> [Problem description]: Pick the lines holding the string "used" out of the records and copy them.

> [Entries provided]:
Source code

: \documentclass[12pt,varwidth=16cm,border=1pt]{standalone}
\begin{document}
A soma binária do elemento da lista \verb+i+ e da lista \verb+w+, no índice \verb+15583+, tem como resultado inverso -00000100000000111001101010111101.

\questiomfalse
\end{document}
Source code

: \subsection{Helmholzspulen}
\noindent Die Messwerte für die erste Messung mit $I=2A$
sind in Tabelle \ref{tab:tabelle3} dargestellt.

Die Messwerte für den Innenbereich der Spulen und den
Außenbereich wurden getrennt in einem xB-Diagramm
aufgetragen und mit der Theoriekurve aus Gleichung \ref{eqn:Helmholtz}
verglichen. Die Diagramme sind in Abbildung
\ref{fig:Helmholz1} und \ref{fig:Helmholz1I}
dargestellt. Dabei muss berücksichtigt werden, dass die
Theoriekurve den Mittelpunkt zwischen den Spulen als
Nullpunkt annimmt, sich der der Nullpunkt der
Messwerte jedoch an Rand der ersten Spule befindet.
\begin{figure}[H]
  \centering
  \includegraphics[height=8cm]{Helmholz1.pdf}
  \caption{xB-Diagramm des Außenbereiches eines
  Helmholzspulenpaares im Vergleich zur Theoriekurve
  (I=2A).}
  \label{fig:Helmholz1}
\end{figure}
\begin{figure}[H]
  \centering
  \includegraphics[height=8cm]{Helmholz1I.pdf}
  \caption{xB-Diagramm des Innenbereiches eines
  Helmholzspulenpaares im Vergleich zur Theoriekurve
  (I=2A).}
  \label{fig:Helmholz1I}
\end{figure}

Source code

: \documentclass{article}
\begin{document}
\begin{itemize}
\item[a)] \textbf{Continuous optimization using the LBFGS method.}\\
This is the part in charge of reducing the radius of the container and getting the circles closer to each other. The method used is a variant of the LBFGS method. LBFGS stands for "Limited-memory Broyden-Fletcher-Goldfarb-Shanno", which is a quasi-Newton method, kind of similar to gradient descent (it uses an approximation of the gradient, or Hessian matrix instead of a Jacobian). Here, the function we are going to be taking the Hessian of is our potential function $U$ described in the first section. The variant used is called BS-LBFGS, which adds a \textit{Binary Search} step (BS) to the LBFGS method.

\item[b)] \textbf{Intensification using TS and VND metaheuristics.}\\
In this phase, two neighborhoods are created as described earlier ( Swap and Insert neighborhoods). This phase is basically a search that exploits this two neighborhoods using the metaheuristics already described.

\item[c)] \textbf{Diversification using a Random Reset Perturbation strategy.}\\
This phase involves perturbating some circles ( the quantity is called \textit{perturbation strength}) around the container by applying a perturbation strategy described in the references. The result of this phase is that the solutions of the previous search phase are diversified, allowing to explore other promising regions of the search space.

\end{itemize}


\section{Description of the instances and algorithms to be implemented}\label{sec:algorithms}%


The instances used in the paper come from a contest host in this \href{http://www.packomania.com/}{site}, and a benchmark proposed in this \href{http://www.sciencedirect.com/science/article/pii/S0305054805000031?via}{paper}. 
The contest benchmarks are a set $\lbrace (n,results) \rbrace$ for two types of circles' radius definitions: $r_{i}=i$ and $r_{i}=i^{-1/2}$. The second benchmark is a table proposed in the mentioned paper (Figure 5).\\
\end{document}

> [Exercise answer]:
This is the part in charge of reducing the radius of the container and getting the circles closer to each other. The method used is a variant of the LBFGS method. LBFGS stands for "Limited-memory Broyden-Fletcher-Goldfarb-Shanno", which is a quasi-Newton method, kind of similar to gradient descent (it uses an approximation of the gradient, or Hessian matrix instead of a Jacobian). Here, the function we are going to be taking the Hessian of is our potential function $U$ described in the first section. The variant used is called BS-LBFGS, which adds a \textit{Binary Search} step (BS) to the LBFGS method.
The instances used in the paper come from a contest host in this \href{http://www.packomania.com/}{site}, and a benchmark proposed in this \href{http://www.sciencedirect.com/science/article/pii/S0305054805000031?via}{paper}. 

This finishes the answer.